Interaction between intimal hyperplasia, tube wall cavity shape change, and hemodynamics. To simulate the process of intimal hyperplasia, the researchers proposed a calculation method for cell filling. The threshold low shear stress condition is used to judge that when intimal hyperplasia occurs on the wall surface, the calculation unit near the wall surface is filled as a solid wall unit. It was found through simulation that the maximum stenosis rate was 34.4%, which occurred on the lateral wall of the sinus artery 5 mm from the bifurcation of the blood vessel.
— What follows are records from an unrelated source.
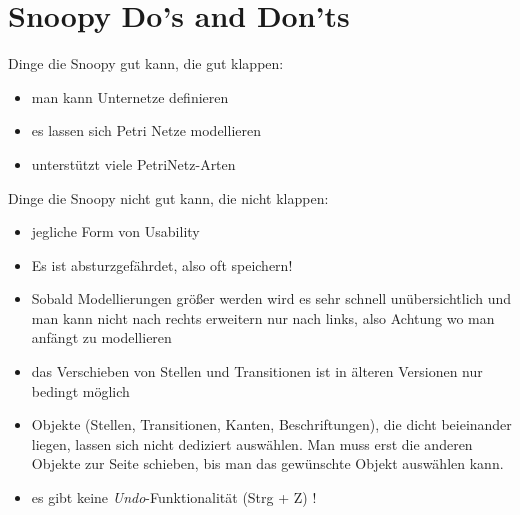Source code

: \section{Snoopy Do's and Don'ts}
Dinge die Snoopy gut kann, die gut klappen:

 \begin{itemize}
	\item man kann Unternetze definieren
	\item es lassen sich Petri Netze modellieren
	\item unterstützt viele PetriNetz-Arten
\end{itemize}

Dinge die Snoopy nicht gut kann, die nicht klappen:
 \begin{itemize}
	\item jegliche Form von Usability
	\item Es ist absturzgefährdet, also oft speichern!
	\item Sobald Modellierungen größer werden wird es sehr schnell unübersichtlich und man kann nicht nach rechts erweitern nur nach links, also Achtung wo man anfängt zu modellieren
	\item das Verschieben von Stellen und Transitionen ist in älteren Versionen nur bedingt möglich
	\item Objekte (Stellen, Transitionen, Kanten, Beschriftungen), die dicht beieinander liegen, lassen sich nicht dediziert auswählen. Man muss erst die anderen Objekte zur Seite schieben, bis man das gewünschte Objekt auswählen kann.
	\item es gibt keine \textit{Undo}-Funktionalität (Strg + Z) !
\end{itemize}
To study the changes in local blood flow and endothelial cells after stenosis, animal and in vitro models can be established. Methods for constructing stenosis models include: Feeding animals with foods rich in protein and fat to keep them in the body for a relatively short period of time The endometrium is produced, which promotes its hyperplasia and stenosis; the surgical method damages the endometrium to make it hypertrophic and narrow; the circulatory constriction is used to narrow the blood vessels symmetrically. However, the hemodynamic simulation of carotid sinus ring contraction found that lipid deposition will develop symmetrically along the circumferential axis in the sinus downstream of the stenosis, and the top of the stenosis will not produce atherosclerosis due to high shear force. Therefore, asymmetric stenosis with uneven thickness should be used to artificially produce uneven stenosis.
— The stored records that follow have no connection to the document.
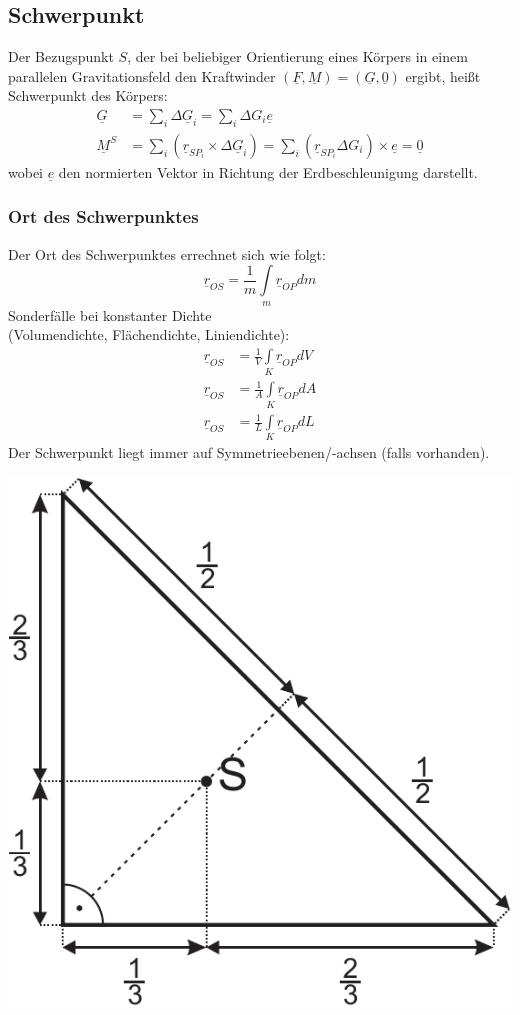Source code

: \documentclass[a4paper,twocolumn,10pt]{article}
\begin{document}
\subsection{Schwerpunkt}
Der Bezugspunkt $S$, der bei beliebiger Orientierung eines Körpers in einem parallelen Gravitationsfeld den Kraftwinder $(\underline{F},\underline{M})=(\underline{G},\underline{0})$ ergibt, heißt Schwerpunkt des Körpers:
\begin{equation*}
\begin{split}
\underline{G}&=\sum\limits_i\Delta\underline{G}_i=\sum\limits_i\Delta G_i\underline{e}\\
\underline{M}^S&=\sum\limits_i (\underline{r}_{SP_i}\times\Delta\underline{G}_i)=\sum\limits_i (\underline{r}_{SP_i}\Delta G_i)\times \underline{e}=\underline{0}
\end{split}
\end{equation*}
wobei $\underline{e}$ den normierten Vektor in Richtung der Erdbeschleunigung darstellt.

\subsubsection{Ort des Schwerpunktes}
Der Ort des Schwerpunktes errechnet sich wie folgt:
\begin{equation*}
\underline{r}_{OS}=\frac{1}{m}\int\limits_m\underline{r}_{OP}dm
\end{equation*}
Sonderfälle bei konstanter Dichte\\
(Volumendichte, Flächendichte, Liniendichte):
\begin{equation*}
\begin{split}
\underline{r}_{OS} &=\frac{1}{V}\int\limits_K \underline{r}_{OP}dV\\
\underline{r}_{OS}&= \frac{1}{A}\int\limits_K\underline{r}_{OP}dA\\
\underline{r}_{OS}&=\frac{1}{L}\int\limits_K\underline{r}_{OP}dL
\end{split}
\end{equation*}
Der Schwerpunkt liegt immer auf Symmetrieebenen/-achsen (falls vorhanden).
\begin{center}
\includegraphics[width=0.5\columnwidth]{Grafiken/Schwerpunkt_Dreieck}
\end{center}
\end{document}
Atherosclerosis causes local stenosis of the artery. For severe arterial blood vessels, artificial arterial blood vessels or autogenous vein blood vessels are often used for arterial bypass graft bypass grafting to restore normal blood supply to the vessels and tissues downstream of the narrowed artery. A major problem with arterial bypass surgery is the high incidence of postoperative vascular occlusion and the subsequent high cost of treatment. Intimal hyperplasia and the development of restenosis in the downstream suture area are the causes of surgical failure.

There are many factors affecting the success rate of arterial bypass surgery. The graft-host artery diameter ratio and suture angle are two important geometric factors. Hemodynamic analysis and surgical practice have shown that larger graft-host artery diameter ratio and smaller suture angle can minimize wall shear stress gradient and have better hemodynamic characteristics.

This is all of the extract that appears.